Mr Tay mengatakan bahwa staf lain akan turun tangan dan mengambil tanggung jawab rekan kerja.
“Bagian dari proses ini adalah mengajari masyarakat bagaimana mengidentifikasi pemicunya sejak dini dan mengambil tindakan pencegahan. Hal ini sangat ampuh dibandingkan penderitaan yang diam-diam dan terus berlanjut hingga mencapai titik puncak yang konsekuensinya bisa lebih merugikan,” tambahnya.
Menghilangkan stigma terhadap orang-orang dengan masalah kesehatan mental
Beberapa orang yang menderita kecemasan dan depresi mengatakan bahwa meskipun inisiatif tersebut bermanfaat, perusahaan perlu melakukan lebih dari sekadar menawarkan sumber daya.
Cindy, mantan sales engineer yang menolak menyebutkan nama lengkapnya, mengatakan perlunya lebih banyak pendidikan di tempat kerja tentang bagaimana masalah kesehatan mental dapat melemahkan mereka yang mengidapnya.
Pada tahun 2017, lulusan ilmu komputer ini didiagnosis menderita depresi dan gangguan depersonalisasi, dimana seseorang mengalami perasaan terlepas dari tubuhnya.
Itu adalah lima tahun setelah dia berjuang dengan masalahnya, yang mempengaruhi pekerjaannya. Dia kadang-kadang tidak mampu merespons rekan-rekannya, tidak dapat bekerja, atau merasa energinya terkuras karena depresi.

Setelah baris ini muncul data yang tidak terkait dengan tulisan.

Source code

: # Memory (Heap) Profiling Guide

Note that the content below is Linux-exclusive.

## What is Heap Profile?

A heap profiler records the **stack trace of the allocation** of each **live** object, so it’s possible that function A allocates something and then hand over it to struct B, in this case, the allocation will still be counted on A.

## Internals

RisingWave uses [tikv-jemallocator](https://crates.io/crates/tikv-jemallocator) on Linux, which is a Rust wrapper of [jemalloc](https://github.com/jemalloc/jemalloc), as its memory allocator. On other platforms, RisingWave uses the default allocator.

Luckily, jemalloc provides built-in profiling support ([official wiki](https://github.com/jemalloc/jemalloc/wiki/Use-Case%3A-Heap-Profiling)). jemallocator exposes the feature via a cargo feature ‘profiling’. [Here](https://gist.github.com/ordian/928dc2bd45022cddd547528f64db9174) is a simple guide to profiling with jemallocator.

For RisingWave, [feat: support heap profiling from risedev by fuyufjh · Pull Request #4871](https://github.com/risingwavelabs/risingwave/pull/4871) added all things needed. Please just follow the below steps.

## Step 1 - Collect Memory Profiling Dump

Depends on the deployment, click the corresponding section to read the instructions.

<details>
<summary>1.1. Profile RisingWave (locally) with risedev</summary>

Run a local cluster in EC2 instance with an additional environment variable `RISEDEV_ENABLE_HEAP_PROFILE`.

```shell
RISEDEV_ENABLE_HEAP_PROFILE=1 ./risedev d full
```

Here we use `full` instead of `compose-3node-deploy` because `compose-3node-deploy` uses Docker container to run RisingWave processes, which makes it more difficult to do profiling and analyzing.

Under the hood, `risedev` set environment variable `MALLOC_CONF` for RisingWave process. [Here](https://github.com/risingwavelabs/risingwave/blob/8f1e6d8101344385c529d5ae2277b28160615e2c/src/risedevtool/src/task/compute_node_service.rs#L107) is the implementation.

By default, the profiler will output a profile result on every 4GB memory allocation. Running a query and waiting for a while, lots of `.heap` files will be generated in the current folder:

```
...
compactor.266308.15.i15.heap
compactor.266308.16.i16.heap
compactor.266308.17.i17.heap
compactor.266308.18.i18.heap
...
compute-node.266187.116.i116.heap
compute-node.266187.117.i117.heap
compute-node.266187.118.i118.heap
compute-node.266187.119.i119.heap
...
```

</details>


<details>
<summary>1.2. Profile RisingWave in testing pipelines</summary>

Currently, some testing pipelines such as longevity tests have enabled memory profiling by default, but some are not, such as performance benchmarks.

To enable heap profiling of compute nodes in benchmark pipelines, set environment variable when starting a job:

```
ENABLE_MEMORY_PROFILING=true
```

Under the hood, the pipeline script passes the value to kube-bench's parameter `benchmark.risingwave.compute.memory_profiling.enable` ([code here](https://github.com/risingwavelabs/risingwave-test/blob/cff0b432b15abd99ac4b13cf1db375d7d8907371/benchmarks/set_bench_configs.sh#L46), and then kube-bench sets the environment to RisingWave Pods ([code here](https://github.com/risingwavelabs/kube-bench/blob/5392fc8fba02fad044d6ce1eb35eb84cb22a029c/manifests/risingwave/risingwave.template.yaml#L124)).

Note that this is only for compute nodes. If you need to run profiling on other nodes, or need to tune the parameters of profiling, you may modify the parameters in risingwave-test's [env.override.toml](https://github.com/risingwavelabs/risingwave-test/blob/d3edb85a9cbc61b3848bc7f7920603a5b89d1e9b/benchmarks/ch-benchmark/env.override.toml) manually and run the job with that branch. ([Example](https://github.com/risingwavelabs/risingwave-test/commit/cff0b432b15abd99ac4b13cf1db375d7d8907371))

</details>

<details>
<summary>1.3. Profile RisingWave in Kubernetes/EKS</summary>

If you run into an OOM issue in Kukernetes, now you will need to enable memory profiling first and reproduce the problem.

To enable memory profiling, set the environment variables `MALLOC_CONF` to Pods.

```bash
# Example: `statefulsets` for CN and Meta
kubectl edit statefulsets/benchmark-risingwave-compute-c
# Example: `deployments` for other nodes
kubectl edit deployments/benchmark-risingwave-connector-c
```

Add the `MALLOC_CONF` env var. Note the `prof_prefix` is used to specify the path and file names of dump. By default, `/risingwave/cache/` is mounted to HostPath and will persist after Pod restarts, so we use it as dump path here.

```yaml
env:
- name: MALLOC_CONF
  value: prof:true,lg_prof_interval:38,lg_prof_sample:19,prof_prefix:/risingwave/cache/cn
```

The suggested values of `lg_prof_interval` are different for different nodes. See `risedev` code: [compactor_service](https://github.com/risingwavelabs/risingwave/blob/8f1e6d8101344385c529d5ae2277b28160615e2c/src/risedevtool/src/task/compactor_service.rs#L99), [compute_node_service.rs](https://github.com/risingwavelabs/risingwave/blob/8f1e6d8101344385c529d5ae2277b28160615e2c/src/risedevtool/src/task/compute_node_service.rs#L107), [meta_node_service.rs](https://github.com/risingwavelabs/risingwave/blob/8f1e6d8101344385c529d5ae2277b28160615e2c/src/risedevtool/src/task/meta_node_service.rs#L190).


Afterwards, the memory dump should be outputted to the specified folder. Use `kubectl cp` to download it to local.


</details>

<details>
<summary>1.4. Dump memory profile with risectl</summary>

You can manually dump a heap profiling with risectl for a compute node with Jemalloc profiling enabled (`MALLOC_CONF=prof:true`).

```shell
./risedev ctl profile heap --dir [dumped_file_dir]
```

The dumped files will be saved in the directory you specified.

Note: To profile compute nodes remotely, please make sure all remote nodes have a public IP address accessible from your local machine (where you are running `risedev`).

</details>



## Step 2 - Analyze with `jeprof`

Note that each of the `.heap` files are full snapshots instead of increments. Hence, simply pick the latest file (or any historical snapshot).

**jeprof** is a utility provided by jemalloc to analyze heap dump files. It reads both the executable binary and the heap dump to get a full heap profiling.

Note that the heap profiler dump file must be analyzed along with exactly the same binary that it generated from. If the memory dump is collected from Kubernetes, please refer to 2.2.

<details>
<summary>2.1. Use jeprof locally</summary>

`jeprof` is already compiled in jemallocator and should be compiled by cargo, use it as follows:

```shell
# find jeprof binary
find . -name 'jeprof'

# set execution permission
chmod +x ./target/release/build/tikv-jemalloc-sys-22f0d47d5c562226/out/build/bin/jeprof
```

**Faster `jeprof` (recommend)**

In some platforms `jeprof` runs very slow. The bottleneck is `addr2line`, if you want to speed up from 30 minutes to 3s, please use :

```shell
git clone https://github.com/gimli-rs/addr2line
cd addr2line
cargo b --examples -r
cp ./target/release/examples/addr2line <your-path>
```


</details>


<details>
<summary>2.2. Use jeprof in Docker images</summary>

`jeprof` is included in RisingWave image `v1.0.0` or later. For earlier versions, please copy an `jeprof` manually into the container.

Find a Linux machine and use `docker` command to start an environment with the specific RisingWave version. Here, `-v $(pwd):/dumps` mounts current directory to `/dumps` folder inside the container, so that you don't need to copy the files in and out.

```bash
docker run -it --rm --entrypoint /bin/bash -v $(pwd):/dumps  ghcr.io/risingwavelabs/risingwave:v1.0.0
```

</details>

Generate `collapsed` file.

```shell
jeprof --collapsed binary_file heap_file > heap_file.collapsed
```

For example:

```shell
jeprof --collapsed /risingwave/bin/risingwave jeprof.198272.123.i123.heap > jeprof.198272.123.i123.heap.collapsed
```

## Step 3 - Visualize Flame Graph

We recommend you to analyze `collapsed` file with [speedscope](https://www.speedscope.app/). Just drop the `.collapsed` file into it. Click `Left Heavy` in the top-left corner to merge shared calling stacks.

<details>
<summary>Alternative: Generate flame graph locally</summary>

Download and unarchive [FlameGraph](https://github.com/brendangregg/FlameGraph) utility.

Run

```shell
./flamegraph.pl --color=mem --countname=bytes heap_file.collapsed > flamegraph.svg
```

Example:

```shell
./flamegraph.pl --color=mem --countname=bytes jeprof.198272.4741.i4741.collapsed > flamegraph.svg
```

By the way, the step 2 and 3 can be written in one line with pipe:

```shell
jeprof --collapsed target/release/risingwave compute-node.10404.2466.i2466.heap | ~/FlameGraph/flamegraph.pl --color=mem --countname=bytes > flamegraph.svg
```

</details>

Ia merasa disalahpahami oleh orang lain, termasuk rekan-rekannya, yang beberapa di antaranya tidak mengerti bahwa ia terpengaruh oleh kondisi mentalnya. Dia mengatakan bahwa kesalahpahaman muncul, dan dia terlihat malas dan tidak berusaha cukup keras.
Cindy tidak dapat memiliki pekerjaan penuh waktu selama enam tahun terakhir, namun takut untuk kembali bekerja.
Sejak Agustus 2022, pria berusia 39 tahun ini rutin mengikuti kegiatan dan konseling di Club Heal, sebuah organisasi nirlaba yang membantu orang-orang dengan masalah kesehatan mental mendapatkan kembali kepercayaan diri dan berupaya untuk berintegrasi kembali dengan masyarakat.
Dia berkata: “Saya ingin sembuh dan kembali bekerja, namun sulit bagi saya untuk bekerja di perusahaan dan dengan rekan kerja yang tidak memahami bagaimana depresi mempengaruhi cara saya bekerja.
“Masyarakat perlu mengakui perjuangan kami. Kami hanya ingin dimengerti, bukan dihakimi karena kondisi mental kami.”
Sementara itu, Ms Low mengatakan bahwa mereka yang menderita masalah kesehatan mental juga harus bertanggung jawab. Misalnya, mereka perlu mengingatkan rekan-rekannya agar jadwal dan beban kerja dapat dialokasikan kembali secara tepat waktu.
“Ya, saya memiliki kondisi kesehatan mental, tetapi jika saya tahu bahwa besok mungkin bukan hari yang baik, atau penyakit saya mungkin kambuh, saya harus bertanggung jawab semampu saya.”